_Directions for this task:_ Write out exactly the line containing "참고로 nginx 서버에서" along with each line that follows it in the records below, and no others.

=== Begin Enclosure ===

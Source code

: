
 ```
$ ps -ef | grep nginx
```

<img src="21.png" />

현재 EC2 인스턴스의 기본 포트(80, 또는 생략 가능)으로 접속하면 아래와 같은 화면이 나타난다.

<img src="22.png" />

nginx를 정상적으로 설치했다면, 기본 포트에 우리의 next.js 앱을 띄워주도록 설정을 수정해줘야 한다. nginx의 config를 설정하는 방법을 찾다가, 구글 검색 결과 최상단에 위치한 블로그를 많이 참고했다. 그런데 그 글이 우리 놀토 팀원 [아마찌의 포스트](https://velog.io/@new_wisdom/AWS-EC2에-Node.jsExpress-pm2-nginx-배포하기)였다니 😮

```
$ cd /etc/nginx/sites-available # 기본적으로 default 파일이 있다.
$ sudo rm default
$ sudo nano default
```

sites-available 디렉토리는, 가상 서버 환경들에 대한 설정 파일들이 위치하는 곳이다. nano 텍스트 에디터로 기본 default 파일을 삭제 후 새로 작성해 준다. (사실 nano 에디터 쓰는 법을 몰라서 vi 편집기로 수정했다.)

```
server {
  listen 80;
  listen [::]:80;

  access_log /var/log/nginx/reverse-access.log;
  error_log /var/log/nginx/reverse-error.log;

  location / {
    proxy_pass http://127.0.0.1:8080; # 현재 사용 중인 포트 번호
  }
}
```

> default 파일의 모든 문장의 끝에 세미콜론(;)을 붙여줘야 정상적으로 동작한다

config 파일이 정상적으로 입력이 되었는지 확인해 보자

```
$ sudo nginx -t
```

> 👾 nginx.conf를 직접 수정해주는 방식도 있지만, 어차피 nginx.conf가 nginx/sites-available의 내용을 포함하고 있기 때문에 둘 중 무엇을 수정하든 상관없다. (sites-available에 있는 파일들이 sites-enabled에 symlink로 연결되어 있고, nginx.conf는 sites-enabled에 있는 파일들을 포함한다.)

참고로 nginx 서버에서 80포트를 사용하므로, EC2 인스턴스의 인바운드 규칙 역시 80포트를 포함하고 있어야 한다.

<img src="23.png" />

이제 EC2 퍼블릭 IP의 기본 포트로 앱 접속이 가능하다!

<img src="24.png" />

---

=== End Enclosure ===

_Response area:_
참고로 nginx 서버에서 80포트를 사용하므로, EC2 인스턴스의 인바운드 규칙 역시 80포트를 포함하고 있어야 한다.

<img src="23.png" />

이제 EC2 퍼블릭 IP의 기본 포트로 앱 접속이 가능하다!

<img src="24.png" />

---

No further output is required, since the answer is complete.